# WORKING DATA
+ + + + +
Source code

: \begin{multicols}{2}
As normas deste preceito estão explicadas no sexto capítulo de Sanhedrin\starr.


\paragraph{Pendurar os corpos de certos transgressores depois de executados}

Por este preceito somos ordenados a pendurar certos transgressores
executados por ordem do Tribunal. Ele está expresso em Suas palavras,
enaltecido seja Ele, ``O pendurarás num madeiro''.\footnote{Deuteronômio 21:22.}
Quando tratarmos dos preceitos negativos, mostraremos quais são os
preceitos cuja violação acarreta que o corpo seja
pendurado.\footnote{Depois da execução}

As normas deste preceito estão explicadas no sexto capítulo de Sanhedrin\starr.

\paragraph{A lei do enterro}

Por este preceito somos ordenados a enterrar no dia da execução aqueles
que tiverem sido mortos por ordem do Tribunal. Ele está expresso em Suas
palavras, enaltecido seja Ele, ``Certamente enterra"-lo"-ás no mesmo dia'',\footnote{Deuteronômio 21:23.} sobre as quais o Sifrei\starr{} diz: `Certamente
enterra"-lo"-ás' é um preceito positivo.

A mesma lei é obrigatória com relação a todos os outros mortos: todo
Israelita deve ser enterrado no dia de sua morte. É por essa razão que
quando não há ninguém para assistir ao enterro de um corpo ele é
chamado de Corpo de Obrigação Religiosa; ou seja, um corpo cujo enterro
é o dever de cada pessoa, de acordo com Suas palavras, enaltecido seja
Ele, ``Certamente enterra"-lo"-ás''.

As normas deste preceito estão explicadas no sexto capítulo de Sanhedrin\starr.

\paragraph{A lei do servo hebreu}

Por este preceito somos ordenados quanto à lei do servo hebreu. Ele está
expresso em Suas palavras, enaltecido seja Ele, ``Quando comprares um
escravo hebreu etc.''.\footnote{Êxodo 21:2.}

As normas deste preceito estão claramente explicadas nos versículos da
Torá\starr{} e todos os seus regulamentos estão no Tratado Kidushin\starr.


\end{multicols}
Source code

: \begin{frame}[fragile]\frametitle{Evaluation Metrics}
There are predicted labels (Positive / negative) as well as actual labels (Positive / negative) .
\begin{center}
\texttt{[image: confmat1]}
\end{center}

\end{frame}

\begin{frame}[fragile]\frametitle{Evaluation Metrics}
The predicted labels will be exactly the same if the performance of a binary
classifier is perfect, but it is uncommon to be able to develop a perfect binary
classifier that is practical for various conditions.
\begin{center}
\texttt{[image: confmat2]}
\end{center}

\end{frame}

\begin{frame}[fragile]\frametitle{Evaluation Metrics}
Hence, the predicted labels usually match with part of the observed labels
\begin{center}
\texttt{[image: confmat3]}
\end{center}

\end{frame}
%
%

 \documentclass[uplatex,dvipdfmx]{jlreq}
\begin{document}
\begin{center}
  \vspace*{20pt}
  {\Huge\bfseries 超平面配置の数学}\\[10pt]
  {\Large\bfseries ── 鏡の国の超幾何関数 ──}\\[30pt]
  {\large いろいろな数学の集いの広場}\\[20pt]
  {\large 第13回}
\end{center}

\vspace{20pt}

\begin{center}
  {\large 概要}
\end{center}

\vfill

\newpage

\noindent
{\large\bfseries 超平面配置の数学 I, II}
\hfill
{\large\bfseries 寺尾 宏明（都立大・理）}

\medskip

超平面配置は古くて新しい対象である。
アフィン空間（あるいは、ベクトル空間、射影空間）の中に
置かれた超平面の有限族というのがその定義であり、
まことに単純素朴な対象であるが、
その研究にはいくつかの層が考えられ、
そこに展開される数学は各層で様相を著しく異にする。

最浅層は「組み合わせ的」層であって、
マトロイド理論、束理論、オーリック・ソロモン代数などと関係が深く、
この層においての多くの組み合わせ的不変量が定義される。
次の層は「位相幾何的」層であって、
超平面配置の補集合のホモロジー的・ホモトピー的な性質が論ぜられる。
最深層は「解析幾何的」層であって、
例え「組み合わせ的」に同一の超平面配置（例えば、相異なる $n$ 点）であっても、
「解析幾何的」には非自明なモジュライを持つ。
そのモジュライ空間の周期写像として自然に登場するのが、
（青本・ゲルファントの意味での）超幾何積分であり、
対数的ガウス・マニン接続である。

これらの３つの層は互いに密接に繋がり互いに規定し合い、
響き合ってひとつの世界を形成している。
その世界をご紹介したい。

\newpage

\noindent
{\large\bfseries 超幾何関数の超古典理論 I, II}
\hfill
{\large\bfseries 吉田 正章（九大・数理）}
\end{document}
+ + + + +
# TASK DESCRIPTION
Set down verbatim only the lines between the start of the data above and the line with "um preceito positivo.", both boundaries included.

# SOLUTION TO THIS EXERCISE
Source code

: \begin{multicols}{2}
As normas deste preceito estão explicadas no sexto capítulo de Sanhedrin\starr.


\paragraph{Pendurar os corpos de certos transgressores depois de executados}

Por este preceito somos ordenados a pendurar certos transgressores
executados por ordem do Tribunal. Ele está expresso em Suas palavras,
enaltecido seja Ele, ``O pendurarás num madeiro''.\footnote{Deuteronômio 21:22.}
Quando tratarmos dos preceitos negativos, mostraremos quais são os
preceitos cuja violação acarreta que o corpo seja
pendurado.\footnote{Depois da execução}

As normas deste preceito estão explicadas no sexto capítulo de Sanhedrin\starr.

\paragraph{A lei do enterro}

Por este preceito somos ordenados a enterrar no dia da execução aqueles
que tiverem sido mortos por ordem do Tribunal. Ele está expresso em Suas
palavras, enaltecido seja Ele, ``Certamente enterra"-lo"-ás no mesmo dia'',\footnote{Deuteronômio 21:23.} sobre as quais o Sifrei\starr{} diz: `Certamente
enterra"-lo"-ás' é um preceito positivo.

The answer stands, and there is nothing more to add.